PostgreSQL Features Deep Dive: Interview
Module: Database-Specific Features
Explain the difference between JSON and JSONB in PostgreSQL. When would you use each?
PostgreSQL has two JSON types: JSON (text-based) and JSONB (binary). Differences: (1) Storage: JSON stores as text (exact copy of input), JSONB stores as binary (parsed, normalized). (2) Performance: JSON is slower (parsed on every query), JSONB is faster (parsed once on insert). (3) Indexing: JSON cannot be indexed with GIN, JSONB can be indexed with GIN (10-100x faster queries). (4) Operators: JSON has limited operators, JSONB has rich operators (@>, ?, #>, etc). (5) Formatting: JSON preserves exact formatting (whitespace, key order), JSONB does not. When to use JSON: Almost never. Only if you need to preserve exact formatting (rare). When to use JSONB: Always. 99% of cases. Example: E-commerce product attributes. Use JSONB for flexible schema, fast queries with GIN indexes. Real-world: Shopify uses JSONB for 1M+ products. Performance: JSONB with GIN index: 5ms for 100K rows. JSON without index: 500ms (100x slower). Lesson: Always use JSONB unless you have specific reason to preserve formatting.
How does PostgreSQL MVCC work? Why did Uber migrate from MySQL to PostgreSQL for MVCC?
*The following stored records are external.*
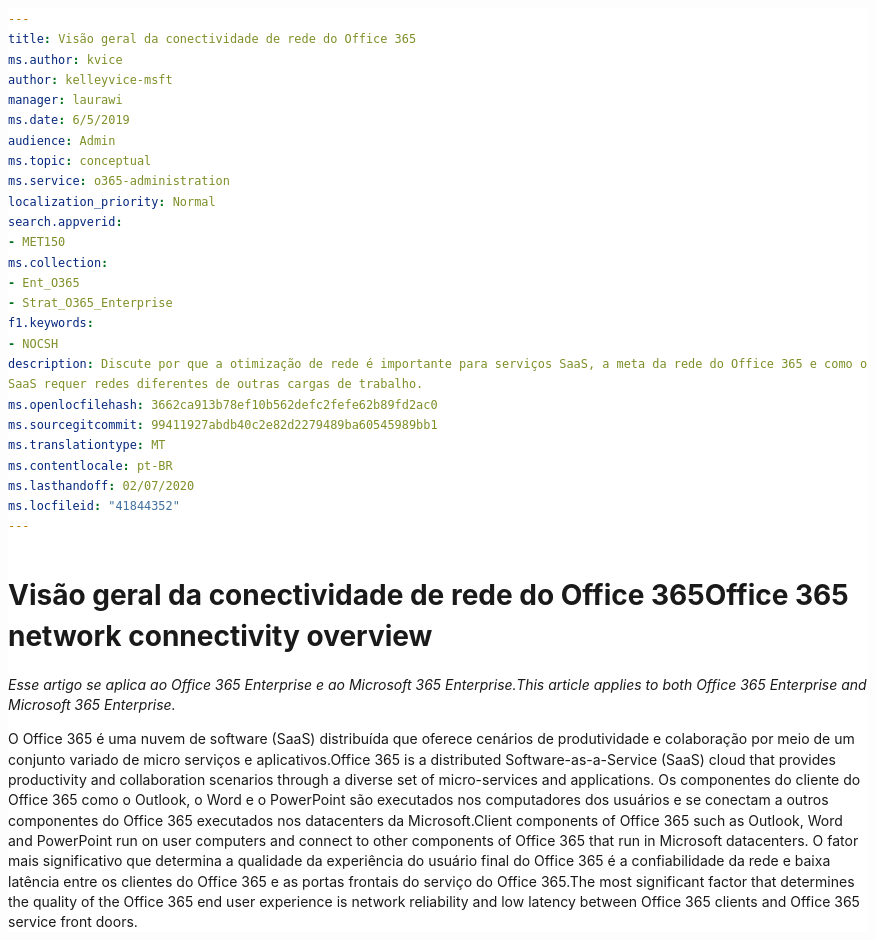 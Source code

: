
 ```yaml
---
title: Visão geral da conectividade de rede do Office 365
ms.author: kvice
author: kelleyvice-msft
manager: laurawi
ms.date: 6/5/2019
audience: Admin
ms.topic: conceptual
ms.service: o365-administration
localization_priority: Normal
search.appverid:
- MET150
ms.collection:
- Ent_O365
- Strat_O365_Enterprise
f1.keywords:
- NOCSH
description: Discute por que a otimização de rede é importante para serviços SaaS, a meta da rede do Office 365 e como o SaaS requer redes diferentes de outras cargas de trabalho.
ms.openlocfilehash: 3662ca913b78ef10b562defc2fefe62b89fd2ac0
ms.sourcegitcommit: 99411927abdb40c2e82d2279489ba60545989bb1
ms.translationtype: MT
ms.contentlocale: pt-BR
ms.lasthandoff: 02/07/2020
ms.locfileid: "41844352"
---
```

# <a name="office-365-network-connectivity-overview"></a><span data-ttu-id="de6a6-103">Visão geral da conectividade de rede do Office 365</span><span class="sxs-lookup"><span data-stu-id="de6a6-103">Office 365 network connectivity overview</span></span>

<span data-ttu-id="de6a6-104">*Esse artigo se aplica ao Office 365 Enterprise e ao Microsoft 365 Enterprise.*</span><span class="sxs-lookup"><span data-stu-id="de6a6-104">*This article applies to both Office 365 Enterprise and Microsoft 365 Enterprise.*</span></span>

<span data-ttu-id="de6a6-105">O Office 365 é uma nuvem de software (SaaS) distribuída que oferece cenários de produtividade e colaboração por meio de um conjunto variado de micro serviços e aplicativos.</span><span class="sxs-lookup"><span data-stu-id="de6a6-105">Office 365 is a distributed Software-as-a-Service (SaaS) cloud that provides productivity and collaboration scenarios through a diverse set of micro-services and applications.</span></span> <span data-ttu-id="de6a6-106">Os componentes do cliente do Office 365 como o Outlook, o Word e o PowerPoint são executados nos computadores dos usuários e se conectam a outros componentes do Office 365 executados nos datacenters da Microsoft.</span><span class="sxs-lookup"><span data-stu-id="de6a6-106">Client components of Office 365 such as Outlook, Word and PowerPoint run on user computers and connect to other components of Office 365 that run in Microsoft datacenters.</span></span> <span data-ttu-id="de6a6-107">O fator mais significativo que determina a qualidade da experiência do usuário final do Office 365 é a confiabilidade da rede e baixa latência entre os clientes do Office 365 e as portas frontais do serviço do Office 365.</span><span class="sxs-lookup"><span data-stu-id="de6a6-107">The most significant factor that determines the quality of the Office 365 end user experience is network reliability and low latency between Office 365 clients and Office 365 service front doors.</span></span>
MVCC (Multi-Version Concurrency Control) is PostgreSQL concurrency model. How it works: (1) Each row has version number (xmin = transaction that created row, xmax = transaction that deleted row). (2) UPDATE creates new row version (doesn't modify old version). (3) Readers see snapshot (old version based on transaction start time). (4) Writers create new version. (5) No locks between readers and writers (non-blocking). MVCC vs MySQL locking: MySQL InnoDB uses row-level locking. UPDATE acquires lock, SELECT waits for lock (blocking). PostgreSQL MVCC: UPDATE creates new version, SELECT reads old version (non-blocking). Why Uber migrated: Uber ride matching requires reading driver locations while updating them. MySQL locking caused 100-500ms delays (reads blocked by writes). PostgreSQL MVCC: 10-50ms (non-blocking reads). 10x faster. MVCC trade-offs: Pros: Non-blocking reads, high concurrency. Cons: Dead tuples (old versions), need VACUUM to clean up. Real-world: Instagram uses MVCC for 2B users. Uber uses MVCC for 50K writes/sec. Lesson: MVCC is critical for high-concurrency workloads.
When should you use PostgreSQL arrays vs junction tables for many-to-many relationships?
Arrays vs junction tables decision depends on complexity. Use arrays when: (1) Simple lists (tags, categories, hashtags), (2) No metadata needed (no created_at, order, etc), (3) Order matters (arrays preserve order), (4) Query from one side only (find posts by tag, not tags by post count), (5) No referential integrity needed. Use junction tables when: (1) Complex relationships (many-to-many with metadata), (2) Need metadata (created_at, created_by, order), (3) Need referential integrity (foreign keys), (4) Query from both sides (find posts by tag AND tags by post count), (5) Need to update relationship (add/remove efficiently). Example: Blog posts with tags. Arrays: Simple list, query posts by tag. Junction table: Need tag statistics (post count per tag), need created_at. Performance: Arrays with GIN index: 5ms. Junction table with JOINs: 50ms (10x slower). But junction tables provide more features. Real-world: Instagram uses arrays for hashtags (simple list, query photos by hashtag). GitHub uses junction table for repository stars (need starred_at, query from both sides). Lesson: Use arrays for simple lists, junction tables for complex relationships with metadata.
You have a products table with JSONB attributes column. Write queries to: (1) Find products by brand, (2) Find products with specific feature, (3) Update product rating, (4) Create appropriate indexes.
-- Schema
CREATE TABLE products (
product_id SERIAL PRIMARY KEY,
name VARCHAR(200),
price DECIMAL(10,2),
attributes JSONB
);
-- Sample data
INSERT INTO products (name, price, attributes) VALUES (
'Wireless Headphones',
99.99,
'{
"brand": "Sony",
"color": "black",
"features": ["noise-canceling", "bluetooth"],
"rating": 4.5
}'
);
-- (1) Find products by brand
-- Option 1: Using ->> operator (returns text)
SELECT product_id, name, price,
attributes->>'brand' as brand
FROM products
WHERE attributes->>'brand' = 'Sony';
-- Fast with expression index
-- Option 2: Using @> operator (contains)
SELECT product_id, name, price
FROM products
WHERE attributes @> '{"brand": "Sony"}';
-- Fast with GIN index
-- (2) Find products with specific feature
-- Check if array contains value
SELECT product_id, name, price